Schließlich wurde am 19. Oktober Mubaraks Fall zur Durchsetzung seiner Grundrechte ex parte angehört. 164 Tage nach Einreichung der Petition. Bei der Anhörung eines Grundrechtsfalles hat der Richter nach den Durchsetzungsregeln wichtige Befugnisse. Dazu gehören die Befugnis, eine Kaution zu bewilligen, die Befugnis, den Gefangenen freizulassen, und die Befugnis, eine Anordnung zu erlassen, die dem Staat eine erneute Verhaftung untersagt. Mubaraks Anwälte legten zwingende Beweise für mehrfache und langwierige Verletzungen seiner Grundrechte vor, und der Staat Kano präsentierte keine Gegenbeweise und keine gegenteiligen Argumente.
Außerdem war Mubarak nicht angeklagt worden und alle möglichen Anklagen, die sich aus der ursprünglichen Beschwerde ergeben könnten, wären geringfügig, was zumindest eine Freilassung auf Kaution rechtfertigen würde.
Aber der Richter, Richter Inyang Ekpo, gewährte keine Kaution.
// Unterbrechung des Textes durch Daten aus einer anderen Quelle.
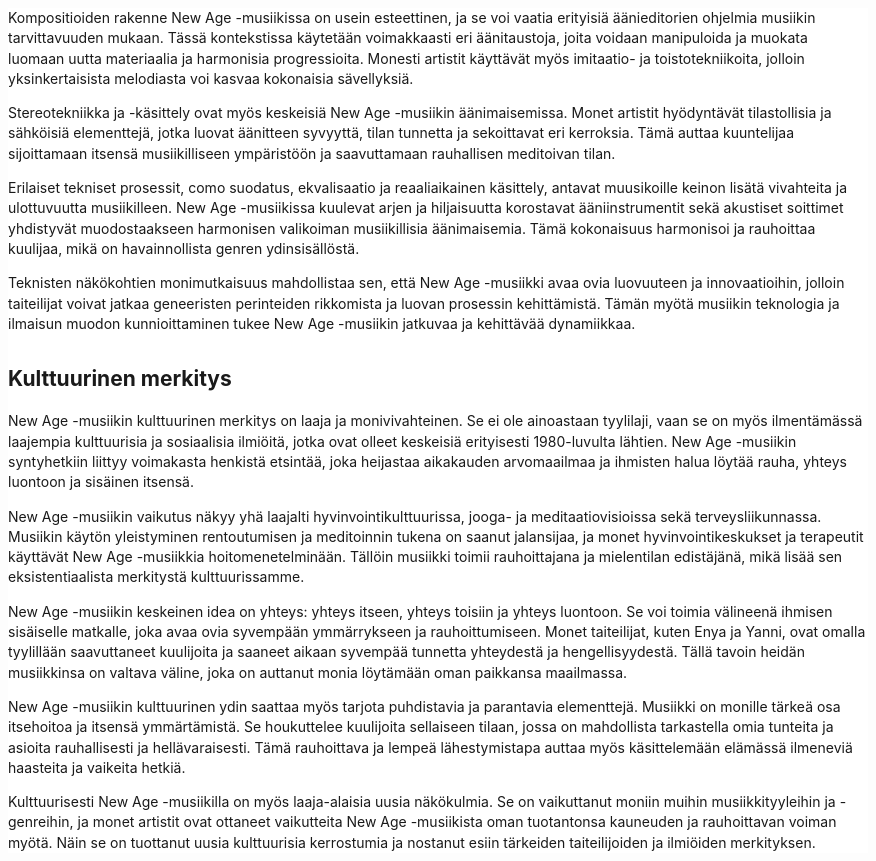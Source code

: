 Kompositioiden rakenne New Age -musiikissa on usein esteettinen, ja se voi vaatia erityisiä äänieditorien ohjelmia musiikin tarvittavuuden mukaan. Tässä kontekstissa käytetään voimakkaasti eri äänitaustoja, joita voidaan manipuloida ja muokata luomaan uutta materiaalia ja harmonisia progressioita. Monesti artistit käyttävät myös imitaatio- ja toistotekniikoita, jolloin yksinkertaisista melodiasta voi kasvaa kokonaisia sävellyksiä.

Stereotekniikka ja -käsittely ovat myös keskeisiä New Age -musiikin äänimaisemissa. Monet artistit hyödyntävät tilastollisia ja sähköisiä elementtejä, jotka luovat äänitteen syvyyttä, tilan tunnetta ja sekoittavat eri kerroksia. Tämä auttaa kuuntelijaa sijoittamaan itsensä musiikilliseen ympäristöön ja saavuttamaan rauhallisen meditoivan tilan. 

Erilaiset tekniset prosessit, como suodatus, ekvalisaatio ja reaaliaikainen käsittely, antavat muusikoille keinon lisätä vivahteita ja ulottuvuutta musiikilleen. New Age -musiikissa kuulevat arjen ja hiljaisuutta korostavat ääniinstrumentit sekä akustiset soittimet yhdistyvät muodostaakseen harmonisen valikoiman musiikillisia äänimaisemia. Tämä kokonaisuus harmonisoi ja rauhoittaa kuulijaa, mikä on havainnollista genren ydinsisällöstä.

Teknisten näkökohtien monimutkaisuus mahdollistaa sen, että New Age -musiikki avaa ovia luovuuteen ja innovaatioihin, jolloin taiteilijat voivat jatkaa geneeristen perinteiden rikkomista ja luovan prosessin kehittämistä. Tämän myötä musiikin teknologia ja ilmaisun muodon kunnioittaminen tukee New Age -musiikin jatkuvaa ja kehittävää dynamiikkaa.


## Kulttuurinen merkitys


New Age -musiikin kulttuurinen merkitys on laaja ja monivivahteinen. Se ei ole ainoastaan tyylilaji, vaan se on myös ilmentämässä laajempia kulttuurisia ja sosiaalisia ilmiöitä, jotka ovat olleet keskeisiä erityisesti 1980-luvulta lähtien. New Age -musiikin syntyhetkiin liittyy voimakasta henkistä etsintää, joka heijastaa aikakauden arvomaailmaa ja ihmisten halua löytää rauha, yhteys luontoon ja sisäinen itsensä. 

New Age -musiikin vaikutus näkyy yhä laajalti hyvinvointikulttuurissa, jooga- ja meditaatiovisioissa sekä terveysliikunnassa. Musiikin käytön yleistyminen rentoutumisen ja meditoinnin tukena on saanut jalansijaa, ja monet hyvinvointikeskukset ja terapeutit käyttävät New Age -musiikkia hoitomenetelminään. Tällöin musiikki toimii rauhoittajana ja mielentilan edistäjänä, mikä lisää sen eksistentiaalista merkitystä kulttuurissamme.

New Age -musiikin keskeinen idea on yhteys: yhteys itseen, yhteys toisiin ja yhteys luontoon. Se voi toimia välineenä ihmisen sisäiselle matkalle, joka avaa ovia syvempään ymmärrykseen ja rauhoittumiseen. Monet taiteilijat, kuten Enya ja Yanni, ovat omalla tyylillään saavuttaneet kuulijoita ja saaneet aikaan syvempää tunnetta yhteydestä ja hengellisyydestä. Tällä tavoin heidän musiikkinsa on valtava väline, joka on auttanut monia löytämään oman paikkansa maailmassa.

New Age -musiikin kulttuurinen ydin saattaa myös tarjota puhdistavia ja parantavia elementtejä. Musiikki on monille tärkeä osa itsehoitoa ja itsensä ymmärtämistä. Se houkuttelee kuulijoita sellaiseen tilaan, jossa on mahdollista tarkastella omia tunteita ja asioita rauhallisesti ja hellävaraisesti. Tämä rauhoittava ja lempeä lähestymistapa auttaa myös käsittelemään elämässä ilmeneviä haasteita ja vaikeita hetkiä.

Kulttuurisesti New Age -musiikilla on myös laaja-alaisia uusia näkökulmia. Se on vaikuttanut moniin muihin musiikkityyleihin ja -genreihin, ja monet artistit ovat ottaneet vaikutteita New Age -musiikista oman tuotantonsa kauneuden ja rauhoittavan voiman myötä. Näin se on tuottanut uusia kulttuurisia kerrostumia ja nostanut esiin tärkeiden taiteilijoiden ja ilmiöiden merkityksen.
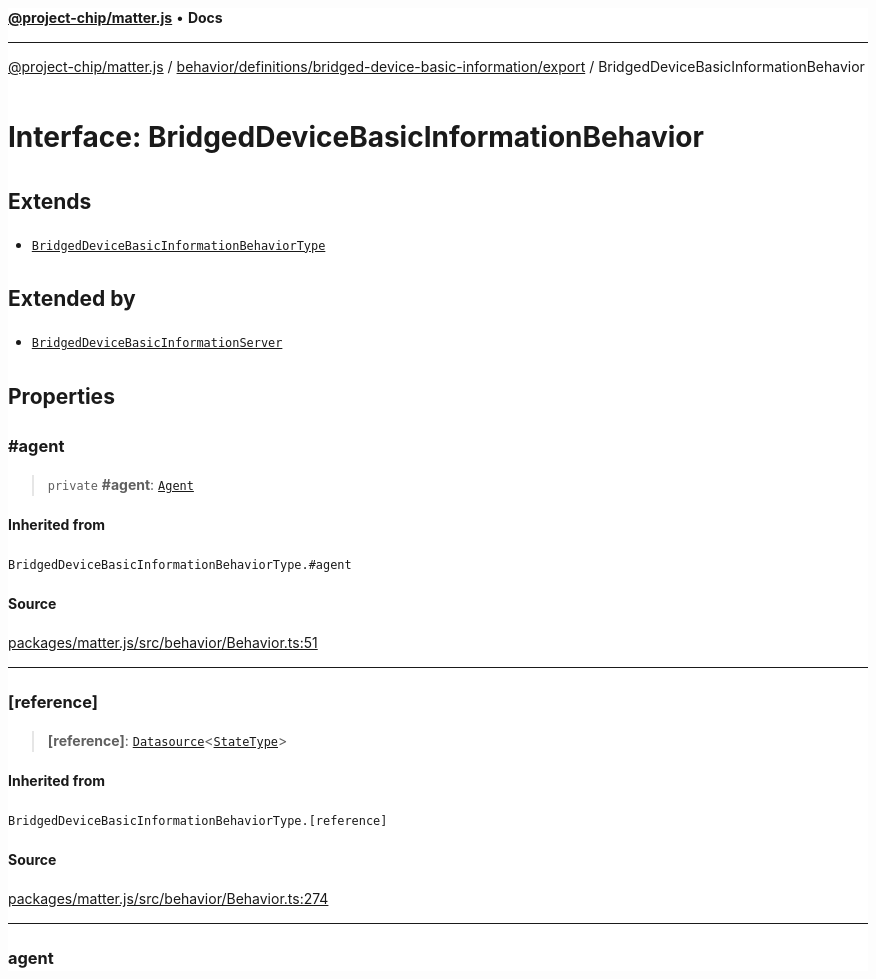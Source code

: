[**@project-chip/matter.js**](../../../../../README.md) • **Docs**

***

[@project-chip/matter.js](../../../../../modules.md) / [behavior/definitions/bridged-device-basic-information/export](../README.md) / BridgedDeviceBasicInformationBehavior

# Interface: BridgedDeviceBasicInformationBehavior

## Extends

- [`BridgedDeviceBasicInformationBehaviorType`](../-internal-/README.md#bridgeddevicebasicinformationbehaviortype)

## Extended by

- [`BridgedDeviceBasicInformationServer`](../classes/BridgedDeviceBasicInformationServer.md)

## Properties

### #agent

> `private` **#agent**: [`Agent`](../../../../../endpoint/export/classes/Agent.md)

#### Inherited from

`BridgedDeviceBasicInformationBehaviorType.#agent`

#### Source

[packages/matter.js/src/behavior/Behavior.ts:51](https://github.com/project-chip/matter.js/blob/7a8cbb56b87d4ccf34bec5a9a95ab40a1711324f/packages/matter.js/src/behavior/Behavior.ts#L51)

***

### \[reference\]

> **\[reference\]**: [`Datasource`](../../../../cluster/export/-internal-/interfaces/Datasource.md)\<[`StateType`](../../../../cluster/export/-internal-/interfaces/StateType.md)\>

#### Inherited from

`BridgedDeviceBasicInformationBehaviorType.[reference]`

#### Source

[packages/matter.js/src/behavior/Behavior.ts:274](https://github.com/project-chip/matter.js/blob/7a8cbb56b87d4ccf34bec5a9a95ab40a1711324f/packages/matter.js/src/behavior/Behavior.ts#L274)

***

### agent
Dem schockierten Gericht erklärte er, dass er sein Urteil am 10. Dezember verkünden würde – und gab sich damit über sieben Wochen Zeit, um über diesen unbestreitbaren Grundrechtsfall zu beraten!
Was mich zum zentralen Punkt dieses Artikels bringt: Nach einer beschämenden Litanei unentschuldbarer Verzögerungen wurden wir heute darüber informiert, dass das Urteil nicht, wie von Richter Ekpo am 19. Oktober versprochen, am 10., sondern erst am 21. Dezember verkündet werden soll.
Die Menschenrechte sind tot im Bundesstaat Kano. Das liegt nicht daran, dass Nigerias Gesetze unzureichend wären – das sind sie nicht, sie sind präzise und inspirierend. Sondern es liegt daran, dass die herrschende Elite von Kano dies als eine religiöse Schlacht ansieht und ihre Religion, den Islam, über die obersten, säkularen Gesetze ihres Landes stellt. Der Bundesstaat Kano ist die Schande von Nigeria.
5 Kommentare
Kommentare
M. Landau am Permanenter Link
Es verschlägt mir nicht wirklich schnell die Sprache und es ärgert mich irgendwie, dass mir wenig bis nie etwas zu debilen Worten wie »Blasphemie« einfällt.
Das mag jetzt seltsam anmuten, aber Mubarak Bala sollte da rausgeholt werden, ohne die religiösen Irren an der Macht überhaupt zu fragen, ganz ähnlich wie man seinerzeit Menschen bei der Flucht aus der DDR (manchmal) geholfen hat. Im Prinzip, und auch ganz praktisch, ist es dasselbe. Menschen werden aus ideologischen Gründen verfolgt. Wie seinerzeit ans Politbüro, werden humanitäre Appelle an solche Regime und ihre 'Justiz' genau nichts nützen. Die rotlackierten Faschisten waren allerdings geldgeil. Für jeden freigelassenen politischen Häftling habe sie um die Sechzigtausend "Westmark" eingestrichen. Und, wir erinnern uns an Erich Mielke, der doch alle Menschen geliebt hat, wie er gesagt hat.
Liebe deinen Nächsten wie dich selbst und niemand wird verschont bleiben.
A.S. am Permanenter Link
Hallo Frau Landau,
ich konnte das letzte mal nicht mehr antworten, weil wohl nach einem Monat die Antwort-Funktion auf hpd.de deaktiviert wird. Sorry.
M. Landau am Permanenter Link
Danke für die Rückmeldung, aber das Thema wird uns ganz bestimmt nicht abhanden kommen, irgendetwas ist ja immer ;-)
Roland Fakler am Permanenter Link
Für mich ist das wiederum ein Grund dafür, den Islam nicht nach seinen hiesigen Verharmlosern zu beurteilen, sondern gemäß seiner realen Menschenrechtsverletzungen überall dort, wo er die Macht hat und sein wahres Ges
A.S. am Permanenter Link
Wer an höhere Autoritäten (Gottheiten) als den Staat glaubt, wird regelmäßig Ausreden finden, um sich der staatlichen Autorität zu verweigern.
Ein Staat, der auf sich hält, sollte keine Götter neben sich dulden!
Andernfalls braucht er sich über Autoritätskonkurrenz und Autoritätsverlust nicht wundern.